Gilts have slipped to a minor new Liffe low at 132.62 (-22 ticks and 30 ticks off best levels) in wake of the UK manufacturing survey even though premature pre-October 31 stocking inflated the headline print and may now unwind given the latest Brextension. However, UK bonds may get another pre-NFP jolt via political impulses and news about the Brexit Party’s election strategy that might see candidates pulled for tactical reasons. Elsewhere, playing ranges and keeping powder dry for the big US releases and raft of post-FOMC Fed speakers remains prevalent for Bunds and US Treasuries, albeit latter after some big block trades in futures and options during the overnight session.


Crude markets are treading water with little in the way of significant price action to report after the complex benefitted from the tailwind of firmer than expected Chinese PMI data.
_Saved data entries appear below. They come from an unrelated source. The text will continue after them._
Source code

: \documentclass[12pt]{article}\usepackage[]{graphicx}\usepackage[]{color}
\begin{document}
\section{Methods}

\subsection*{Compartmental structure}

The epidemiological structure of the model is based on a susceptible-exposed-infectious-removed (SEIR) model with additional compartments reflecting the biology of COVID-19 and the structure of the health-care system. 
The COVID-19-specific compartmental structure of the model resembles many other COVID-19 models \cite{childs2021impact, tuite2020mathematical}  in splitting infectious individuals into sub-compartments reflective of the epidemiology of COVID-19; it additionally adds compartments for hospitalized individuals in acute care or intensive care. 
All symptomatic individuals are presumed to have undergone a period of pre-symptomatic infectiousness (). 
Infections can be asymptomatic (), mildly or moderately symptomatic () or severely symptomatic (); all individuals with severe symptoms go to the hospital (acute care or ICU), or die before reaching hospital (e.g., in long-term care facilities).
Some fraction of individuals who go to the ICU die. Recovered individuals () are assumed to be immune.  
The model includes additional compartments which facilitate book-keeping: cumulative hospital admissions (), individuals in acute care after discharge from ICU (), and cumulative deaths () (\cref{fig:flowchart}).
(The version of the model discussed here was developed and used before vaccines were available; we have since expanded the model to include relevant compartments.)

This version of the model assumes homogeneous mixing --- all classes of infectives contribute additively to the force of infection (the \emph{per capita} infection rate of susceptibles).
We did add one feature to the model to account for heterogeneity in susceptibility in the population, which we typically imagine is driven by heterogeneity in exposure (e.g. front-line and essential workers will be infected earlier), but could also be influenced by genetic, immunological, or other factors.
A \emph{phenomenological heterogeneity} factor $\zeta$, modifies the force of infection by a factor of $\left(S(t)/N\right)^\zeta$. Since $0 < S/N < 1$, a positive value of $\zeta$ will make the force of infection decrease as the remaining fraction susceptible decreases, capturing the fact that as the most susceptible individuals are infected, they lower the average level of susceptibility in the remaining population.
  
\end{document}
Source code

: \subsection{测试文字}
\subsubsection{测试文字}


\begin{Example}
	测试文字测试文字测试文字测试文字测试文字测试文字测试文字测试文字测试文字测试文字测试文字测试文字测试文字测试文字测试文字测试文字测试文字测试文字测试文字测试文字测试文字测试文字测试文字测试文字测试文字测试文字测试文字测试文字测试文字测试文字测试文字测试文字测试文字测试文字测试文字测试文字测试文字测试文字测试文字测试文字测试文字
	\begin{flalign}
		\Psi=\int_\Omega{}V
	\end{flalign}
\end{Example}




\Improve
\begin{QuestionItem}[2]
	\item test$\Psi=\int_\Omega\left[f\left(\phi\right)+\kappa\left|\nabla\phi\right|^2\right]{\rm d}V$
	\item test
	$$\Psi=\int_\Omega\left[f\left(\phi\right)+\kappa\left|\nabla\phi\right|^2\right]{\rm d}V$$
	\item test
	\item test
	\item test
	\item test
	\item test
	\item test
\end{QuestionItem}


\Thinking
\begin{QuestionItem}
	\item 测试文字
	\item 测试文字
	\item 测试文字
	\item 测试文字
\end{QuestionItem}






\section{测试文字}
In fitting with market’s broader tentative feel, ranges are thin ahead of key today’s US data. For now, WTI Dec’ 19 and Brent Jan’20 contracts are consolidating around the USD 54.50/bbl and USD 59.90/bbl marks respectively. US Secretary of State Pompeo stated that the US is to impose further Iranian sanctions and nuclear curbs. Metals are similarly tentative ahead of headline US data; gold is holding onto yesterday’s gains, despite a recovery in risk appetite, and is rangebound around the USD 1510/oz mark for now. Meanwhile, Copper has stabilised after yesterday’s steep declines but been unable to garner significant impetus on the back of promising Chinese data. “The more downbeat sentiment came from China’s power sector” notes ING, “which is a key area for copper consumption”. Investment in power network infrastructure over the first nine months of 2019 declined 12.5% Y/Y, according to the Chinese Electricity Council.

CME raised NatGas Henry Hub December 2019 futures margins by 11.4% to USD 2450 per contract. (Newswires)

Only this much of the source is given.